Thomas-Morus-Gymnasium Daun: Isa Hörn, Christian May, Michael Müller, Carina Äußern; Geschwister-Scholl-Gymnasium Daun: Lars Haferkamp, Marco Fuhrmann, Eva Sartoris, Melanie Puchner, Stefan Kallenberg, Ralf Kriegel, Christian Schneider.

In einem Schreib-, Mal- und Bastelwettbewerb, zu dem die Kreisbibliothek anläßlich der Jugendbuchwoche alle Kinder und Jugendlichen aufgerufen hatte, konnten Kinder und Jugendliche ihren Träumen und Phantasien freien Lauf lassen.
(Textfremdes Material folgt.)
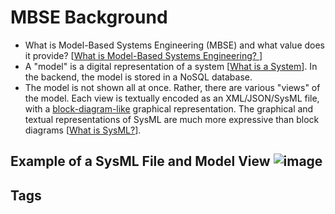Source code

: # MBSE Background

* What is Model-Based Systems Engineering (MBSE) and what value does it provide? [[What is Model-Based Systems Engineering? ](../202110052023)]  
* A "model" is a digital representation of a system [[What is a System](../202110032156)]. In the backend, the model is stored in a NoSQL database.  
* The model is not shown all at once. Rather, there are various "views" of the model. Each view is textually encoded as an XML/JSON/SysML file, with a [block-diagram-like](https://en.wikipedia.org/wiki/Block_diagram) graphical representation. The graphical and textual representations of SysML are much more expressive than block diagrams [[What is SysML?](../202110032315)].  

## Example of a SysML File and Model View                                   ![image](https://www.eliotkhachi.dev/resources/zettel-images/Sun_Dec_10_11:47:55_AM_PST_2023.png) 

## Tags
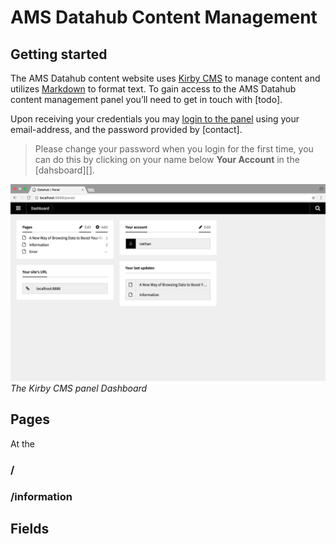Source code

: # AMS Datahub Content Management

## Getting started
The AMS Datahub content website uses [Kirby CMS](todo) to manage content and utilizes [Markdown](todo) to format text. To gain access to the AMS Datahub content management panel you’ll need to get in touch with [todo]. 

Upon receiving your credentials you may [login to the panel](todo) using your email-address, and the password provided by [contact].
> Please change your password when you login for the first time, you can do this by clicking on your name below __Your Account__ in the [dahsboard][].

![Panel Dashboard](./assets/kirby-dashboard.png/)
*The Kirby CMS panel Dashboard*

## Pages

At the 

### /


### /information

## Fields

[dashboard]: http://www.google.com

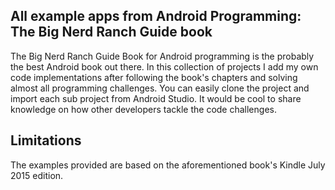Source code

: All example apps from Android Programming: The Big Nerd Ranch Guide book
------------------------------------------------
The Big Nerd Ranch Guide Book for Android programming is the probably the best Android book out there.
In this collection of projects I add my own code implementations after following the book's chapters and solving almost all programming challenges. You can easily clone the project and import each sub project from Android Studio. It would be cool to share knowledge on how other developers tackle the code challenges.

Limitations
------------------------------------------------
The examples provided are based on the aforementioned book's Kindle July 2015 edition.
In dem Schreibwettbewerb gewannen Oliver Fehrentz (Daun), Marei Fricke (Pützborn) und Mathias Dunkel (Pützborn) in den Jahrgängen 1979/80; Ralf Mayer (Gillenfeld) und Thorsten Güth (Kelberg) in den Jahrgängen 1977/78 und Nadine Humberg (Salm) und Jochen Willwer (Darscheid) Jahrgang 1976. Pierre Nölle (Hallschlag), Lars Haferkamp (Daun), Björn Blümke (Daun) und Orinna Becker (Daun) waren die erfolgreichsten Bastler.

Im Malwettbewerb nach Motiven von Michael Ende wurden Bilder von den folgenden Schülerinnen und Schülern ausgezeichnet: Katharina Gurski, Andrea Koch, Susi Czernohorsky, Stefan Zirwes, Jens Jenssen, Mike Wanner, Susanne Schmaus, Tamara Dinges, Verena Bruhn, Daniela Winterhoff, Susanne Dunkel, Manuela Krön, Babett Beyer und Anne Krag.

Daß solch eine umfangreiche Ausstellung durchgeführt werden konnte, ist den Veranstaltern, dem Thienemann Verlag, dem Friedrich-Bödecker-Kreis, den Sponsoren, dem Kultusministerium zu verdanken. Hinter den Institutionen stehen jedoch viele Mitarbeiter, denen besonderer Dank gilt: Annette Müller, Ursula Naw-rath, Klaus Türr, Matthias Mainz, Christel Werner, Lisa Henn, Dieter Michels, Franz-Josef Ferber, Birgit Sonnenfroh, Anita Tittel, Maria Gurski und nicht zuletzt Michael Ende.